◆ **INSTRUCTIONS TO FOLLOW**
The response must be made up of the lines in the entries below that contain "Section".

*** EXERCISE MATERIAL ***

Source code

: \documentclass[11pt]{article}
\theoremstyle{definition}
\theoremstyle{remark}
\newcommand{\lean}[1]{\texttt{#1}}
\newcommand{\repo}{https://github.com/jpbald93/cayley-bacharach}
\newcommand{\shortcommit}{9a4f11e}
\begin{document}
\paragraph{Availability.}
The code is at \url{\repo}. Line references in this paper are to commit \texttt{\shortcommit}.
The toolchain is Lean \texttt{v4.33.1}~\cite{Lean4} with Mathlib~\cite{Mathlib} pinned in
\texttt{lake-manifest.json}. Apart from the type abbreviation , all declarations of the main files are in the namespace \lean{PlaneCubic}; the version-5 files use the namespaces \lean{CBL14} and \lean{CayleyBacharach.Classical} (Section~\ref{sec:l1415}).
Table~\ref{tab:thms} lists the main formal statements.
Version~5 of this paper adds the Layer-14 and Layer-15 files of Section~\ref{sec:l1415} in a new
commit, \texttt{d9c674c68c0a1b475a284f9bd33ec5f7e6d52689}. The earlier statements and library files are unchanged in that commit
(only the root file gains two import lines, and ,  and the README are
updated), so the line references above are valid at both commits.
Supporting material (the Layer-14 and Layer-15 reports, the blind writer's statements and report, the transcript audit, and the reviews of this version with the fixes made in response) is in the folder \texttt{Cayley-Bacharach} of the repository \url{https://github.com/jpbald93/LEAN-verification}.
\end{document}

*** End of EXERCISE MATERIAL ***

◆ **TASK ANSWER**
\texttt{lake-manifest.json}. Apart from the type abbreviation , all declarations of the main files are in the namespace \lean{PlaneCubic}; the version-5 files use the namespaces \lean{CBL14} and \lean{CayleyBacharach.Classical} (Section~\ref{sec:l1415}).
Version~5 of this paper adds the Layer-14 and Layer-15 files of Section~\ref{sec:l1415} in a new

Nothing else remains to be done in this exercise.